I had hoped to go to the premiere of the movie “Amelia 2.0” at Collins Road Theater, but did not make it. But I did see the film Aug. 10, when my wife and I attended the 4:50 p.m. show.
At the showing, there was a fairly small audience, and that seems a bit of a shame. “Amelia 2.0” is a well done, compelling movie the raises life and death questions. From a play produced in Cedar Rapids called “The Summerland Project,” “Amelia 2.0” tells the story of Amelia Summerland, a woman who dies of a brain aneurysm. But as she slips away in a coma, a high tech corporation, with HQ in Cedar Rapids, Iowa, makes Amelia’s husband an offer.
Sign a nondisclosure form and medical release, and we’ll scan your wife’s brain into a robot.
That’s the vehicle for the movie to explore basic questions. What does it mean to be human? If thoughts of a human brain could be mechanically reproduced, would the machine have a soul? If you could preserve the consciousness of a loved one in a robot, would you?
The answers are neither simple nor straightforward, and different characters in the movie are allowed to react in different ways. For example, there is a conservative senator from Iowa who leads a crusade against the project—but he’s not an evil character at all. He has decent motivations, and his own mortality is an important plot point.

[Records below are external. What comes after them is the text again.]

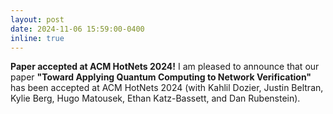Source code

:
 ```yaml
---
layout: post
date: 2024-11-06 15:59:00-0400
inline: true
---
```


**Paper accepted at ACM HotNets 2024!** I am pleased to announce that our paper **"Toward Applying Quantum Computing to Network Verification"** has been accepted at ACM HotNets 2024 (with Kahlil Dozier, Justin Beltran, Kylie Berg, Hugo Matousek, Ethan Katz-Bassett, and Dan Rubenstein).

One of the scientists working on the project basically falls in love with Amelia, even though he helped create her as a robot. Her husband ends up not being to accept that she’s human, while one of her creators develops feelings for her as if she were.
And maybe she is. The movie steers away from presenting a final answer. It’s the same question posed by Robert Heinlein in what I think of as his best book, “The Moon is a Harsh Mistress.” If a machine can think and feel emotions, is there a point where it’s no longer a machine?
Given the nature of the “Amelia 2.0” story, it seemed inevitable to me that the project would go wrong. Frankenstein didn’t exactly have a happy ending. This movie is a tragedy in a classic Shakespearean sense.
Anyway, if you haven’t seen it, I urge you to do so. And I hope the popularity of the movie will spread. I hope future showings at Collins Road will be packed. You’ll see some familiar faces—the movie stars some actors that have been in major films—and it’s nice that local actor Angela Billman moved from the play “The Sutherland Project” to play Amelia is “Amelia 2.0.” The Gazette reviewer enjoyed this film, too.
It was also fun to Cedar Rapids on the big screen. There was a movie of that title (“Cedar Rapids”) several years ago that was cringe worthy, and seeing the city in a movie of more depth was nice. The cameo by Mercy Medical Center and the Cedar Rapids Public Library as key locations was fun to watch. And I did like the embedded plug for TCR.
But I would have liked the movie, I think, if it had been filmed in Madison, Wisconsin, or Austin, Texas. As a narrative, it holds together well and provokes many reactions. Don’t go thinking that you’ll see a light comedy. Do go, expecting to see a compelling story.